Intel Shuts Down Lustre File System Business
April 20, 2017 Timothy Prickett Morgan
Chip maker Intel is getting out of the business of trying to make money with a commercially supported release of the high-end Lustre parallel file system. Lustre is commonly used at HPC centers and is increasingly deployed by enterprises to take on their biggest file system jobs.
But don’t jump too far to any other conclusions. The core development and support team, minus a few key people who have already left, remains at Intel and will be working on Lustre for the foreseeable future.
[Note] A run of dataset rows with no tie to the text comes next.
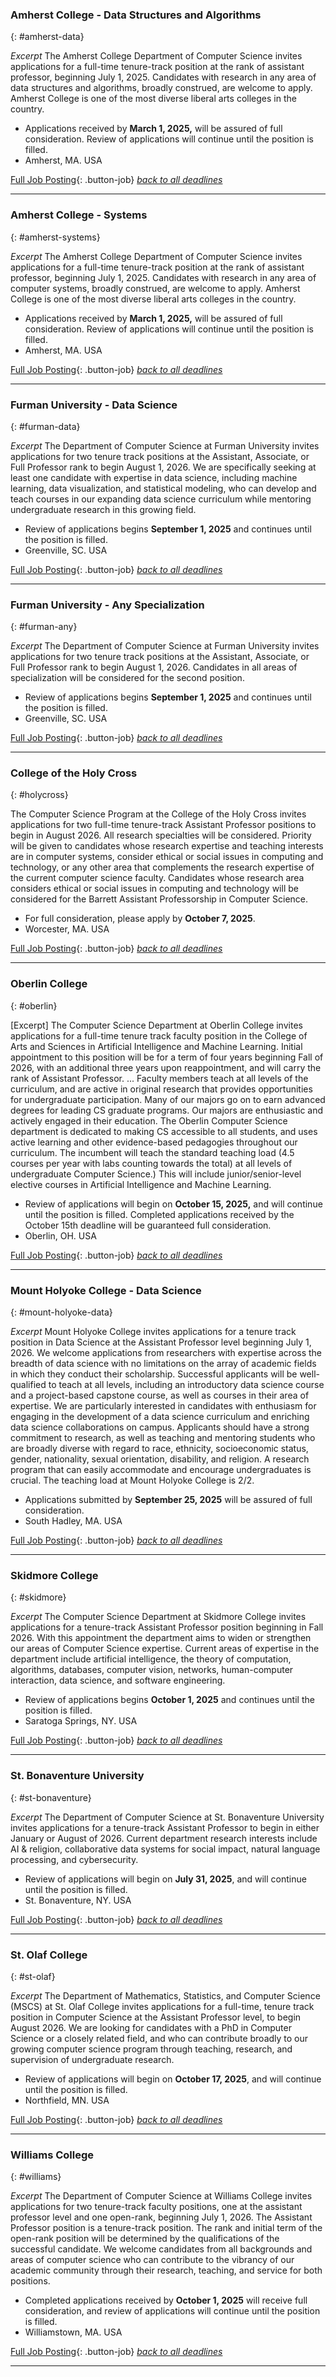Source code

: ### Amherst College - Data Structures and Algorithms
{: #amherst-data}

_Excerpt_ The Amherst College Department of Computer Science invites applications for a full-time tenure-track position at the rank of assistant professor, beginning July 1, 2025.  Candidates with research in any area of data structures and algorithms, broadly construed, are welcome to apply.  Amherst College is one of the most diverse liberal arts colleges in the country. 

- Applications received by **March 1, 2025,** will be assured of full consideration. Review of applications will continue until the position is filled.
- Amherst, MA. USA

[Full Job Posting](https://apply.interfolio.com/163002){: .button-job} 
[_back to all deadlines_](#deadlines)

------------
### Amherst College - Systems
{: #amherst-systems}

_Excerpt_ The Amherst College Department of Computer Science invites applications for a full-time tenure-track position at the rank of assistant professor, beginning July 1, 2025.  Candidates with research in any area of computer systems, broadly construed, are welcome to apply.  Amherst College is one of the most diverse liberal arts colleges in the country.

- Applications received by **March 1, 2025,** will be assured of full consideration. Review of applications will continue until the position is filled.
- Amherst, MA. USA

[Full Job Posting](https://apply.interfolio.com/163003){: .button-job} 
[_back to all deadlines_](#deadlines)

------------

### Furman University - Data Science
{: #furman-data}

_Excerpt_  The Department of Computer Science at Furman University invites applications for two tenure track positions at the Assistant, Associate, or Full Professor rank to begin August 1, 2026. We are specifically seeking at least one candidate with expertise in data science, including machine learning, data visualization, and statistical modeling, who can develop and teach courses in our expanding data science curriculum while mentoring undergraduate research in this growing field. 

- Review of applications begins **September 1, 2025** and continues until the position is filled.
- Greenville, SC. USA

[Full Job Posting](https://furman.wd5.myworkdayjobs.com/Furman_Careers/job/Main-Campus/Tenure-Track-Professor-in-Computer-Science_R002898){: .button-job}
[_back to all deadlines_](#deadlines)

------------

### Furman University - Any Specialization
{: #furman-any}

_Excerpt_  The Department of Computer Science at Furman University invites applications for two tenure track positions at the Assistant, Associate, or Full Professor rank to begin August 1, 2026. Candidates in all areas of specialization will be considered for the second position.

- Review of applications begins **September 1, 2025** and continues until the position is filled.
- Greenville, SC. USA

[Full Job Posting](https://furman.wd5.myworkdayjobs.com/Furman_Careers/job/Main-Campus/Tenure-Track-Professor-in-Computer-Science_R002898){: .button-job}
[_back to all deadlines_](#deadlines)

------------

### College of the Holy Cross
{: #holycross}

The Computer Science Program at the College of the Holy Cross invites applications for two full-time tenure-track Assistant Professor positions to begin in August 2026. All research specialties will be considered. Priority will be given to candidates whose research expertise and teaching interests are in computer systems, consider ethical or social issues in computing and technology, or any other area that complements the research expertise of the current computer science faculty. Candidates whose research area considers ethical or social issues in computing and technology will be considered for the Barrett Assistant Professorship in Computer Science.

- For full consideration, please apply by **October 7, 2025**. 
- Worcester, MA. USA

[Full Job Posting](https://apply.interfolio.com/171639){: .button-job} 
[_back to all deadlines_](#deadlines)

------------

### Oberlin College
{: #oberlin}

[Excerpt] The Computer Science Department at Oberlin College invites applications for a full-time tenure track faculty position in the College of Arts and Sciences in Artificial Intelligence and Machine Learning. Initial appointment to this position will be for a term of four years beginning Fall of 2026, with an additional three years upon reappointment, and will carry the rank of Assistant Professor. ... Faculty members teach at all levels of the curriculum, and are active in original research that provides opportunities for undergraduate participation. Many of our majors go on to earn advanced degrees for leading CS graduate programs. Our majors are enthusiastic and actively engaged in their education. The Oberlin Computer Science department is dedicated to making CS accessible to all students, and uses active learning and other evidence-based pedagogies throughout our curriculum. The incumbent will teach the standard teaching load (4.5 courses per year with labs counting towards the total) at all levels of undergraduate Computer Science.) This will include junior/senior-level elective courses in Artificial Intelligence and Machine Learning.

- Review of applications will begin on **October 15, 2025,** and will continue until the position is filled. Completed applications received by the October 15th deadline will be guaranteed full consideration.
- Oberlin, OH. USA

[Full Job Posting](https://jobs.oberlin.edu/postings/16650){: .button-job} 
[_back to all deadlines_](#deadlines)

------------

### Mount Holyoke College - Data Science
{: #mount-holyoke-data}

_Excerpt_ Mount Holyoke College invites applications for a tenure track position in Data Science at the Assistant Professor level beginning July 1, 2026. We welcome applications from researchers with expertise across the breadth of data science with no limitations on the array of academic fields in which they conduct their scholarship. Successful applicants will be well-qualified to teach at all levels, including an introductory data science course and a project-based capstone course, as well as courses in their area of expertise. We are particularly interested in candidates with enthusiasm for engaging in the development of a data science curriculum and enriching data science collaborations on campus. Applicants should have a strong commitment to research, as well as teaching and mentoring students who are broadly diverse with regard to race, ethnicity, socioeconomic status, gender, nationality, sexual orientation, disability, and religion. A research program that can easily accommodate and encourage undergraduates is crucial. The teaching load at Mount Holyoke College is 2/2.

- Applications submitted by **September 25, 2025** will be assured of full consideration.
- South Hadley, MA. USA

[Full Job Posting](https://mtholyoke.wd5.myworkdayjobs.com/en-US/External/job/Assistant-Professor-of-Data-Science_R-0000002492){: .button-job} 
[_back to all deadlines_](#deadlines)

------------

### Skidmore College
{: #skidmore}

_Excerpt_ The Computer Science Department at Skidmore College invites applications for a tenure-track Assistant Professor position beginning in Fall 2026. With this appointment the department aims to widen or strengthen our areas of Computer Science expertise. Current areas of expertise in the department include artificial intelligence, the theory of computation, algorithms, databases, computer vision, networks, human-computer interaction, data science, and software engineering.

- Review of applications begins **October 1, 2025** and continues until the position is filled.
- Saratoga Springs, NY. USA

[Full Job Posting](https://eodq.fa.us6.oraclecloud.com/hcmUI/CandidateExperience/en/sites/CX/job/2797/){: .button-job} 
[_back to all deadlines_](#deadlines)


------------

### St. Bonaventure University
{: #st-bonaventure}

_Excerpt_ The Department of Computer Science at St. Bonaventure University invites applications for a tenure-track Assistant Professor to begin in either January or August of 2026. Current department research interests include AI & religion, collaborative data systems for social impact, natural language processing, and cybersecurity. 

- Review of applications will begin on **July 31, 2025**, and will continue until the position is filled.
- St. Bonaventure, NY. USA

[Full Job Posting](https://www.schooljobs.com/careers/sbuedu/jobs/4965067/assistant-professor-of-computer-science){: .button-job} 
[_back to all deadlines_](#deadlines)

------------


### St. Olaf College
{: #st-olaf}

_Excerpt_ The Department of Mathematics, Statistics, and Computer Science (MSCS) at St. Olaf College invites applications for a full-time, tenure track position in Computer Science at the Assistant Professor level, to begin August 2026. We are looking for candidates with a PhD in Computer Science or a closely related field, and who can contribute broadly to our growing computer science program through teaching, research, and supervision of undergraduate research.

- Review of applications will begin on **October 17, 2025**, and will continue until the position is filled.
- Northfield, MN. USA

[Full Job Posting](https://fa-ewur-saasfaprod1.fa.ocs.oraclecloud.com/hcmUI/CandidateExperience/en/sites/CX_3/job/2052/){: .button-job} 
[_back to all deadlines_](#deadlines)

------------

### Williams College
{: #williams}

_Excerpt_ The Department of Computer Science at Williams College invites applications for two tenure-track faculty positions, one at the assistant professor level and one open-rank, beginning July 1, 2026. The Assistant Professor position is a tenure-track position. The rank and initial term of the open-rank position will be determined by the qualifications of the successful candidate. We welcome candidates from all backgrounds and areas of computer science who can contribute to the vibrancy of our academic community through their research, teaching, and service for both positions.

- Completed applications received by **October 1, 2025** will receive full consideration, and review of applications will continue until the position is filled.
- Williamstown, MA. USA

[Full Job Posting](https://csci.williams.edu/tenure-track-faculty-positions-in-computer-science/){: .button-job} 
[_back to all deadlines_](#deadlines)

------------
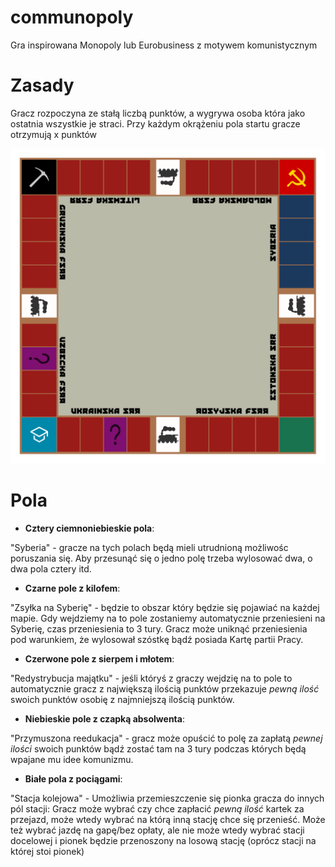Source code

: # communopoly
Gra inspirowana Monopoly lub Eurobusiness z motywem komunistycznym

# Zasady

Gracz rozpoczyna ze stałą liczbą punktów, a wygrywa osoba która jako ostatnia wszystkie je straci.
Przy każdym okrążeniu pola startu gracze otrzymują x punktów

![Prototyp planszy](./svg/plansza.svg)

# Pola
* **Cztery ciemnoniebieskie pola**: 

"Syberia" - gracze na tych polach będą mieli utrudnioną możliwośc poruszania się.
Aby przesunąć się o jedno polę trzeba wylosować dwa, o dwa pola cztery itd.


* **Czarne pole z kilofem**: 

"Zsyłka na Syberię" - będzie to obszar który będzie się pojawiać na każdej mapie.
Gdy wejdziemy na to pole zostaniemy automatycznie przeniesieni na Syberię, czas przeniesienia to 3 tury.
Gracz może uniknąć przeniesienia pod warunkiem, że wylosował szóstkę bądź posiada Kartę partii Pracy. 


* **Czerwone pole z sierpem i młotem**: 

"Redystrybucja majątku" - jeśli któryś z graczy wejdzię na to pole to automatycznie gracz z największą ilością punktów przekazuje *pewną ilość* swoich punktów osobię z najmniejszą ilością punktów.


* **Niebieskie pole z czapką absolwenta**: 

"Przymuszona reedukacja" - gracz może opuścić to polę za zapłatą *pewnej ilości* swoich punktów bądź zostać tam na 3 tury podczas których będą wpajane mu idee komunizmu.


* **Białe pola z pociągami**: 

"Stacja kolejowa" - Umożliwia przemieszczenie się pionka gracza do innych pól stacji:
Gracz może wybrać czy chce zapłacić *pewną ilość* kartek za przejazd, może wtedy wybrać na którą inną stację chce się przenieść.
Może też wybrać jazdę na gapę/bez opłaty, ale nie może wtedy wybrać stacji docelowej i pionek będzie przenoszony na losową stację (oprócz stacji na której stoi pionek)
Intel quietly announced its plans to shutter its Lustre commercialization efforts in a posting earlier this week and is not making any further statements or answering any questions about its plans for Lustre above and beyond what is in this post. The timing of this is interesting, and it unwinds some of the efforts that Intel had made in the enterprise software space, including buying Whamcloud for its Lustre distribution in July 2012 and rolling its own variant of Hadoop in February 2013. The change Intel is making with its Lustre efforts comes during the same week that Intel Developer Forum, its annual summer partner extravaganza that was hosted for almost two decades, was canceled and just after Hadoop distributor Cloudera, in which Intel invested $740 million for a 22 percent stake in the company in March 2014, announced that it was going to go public.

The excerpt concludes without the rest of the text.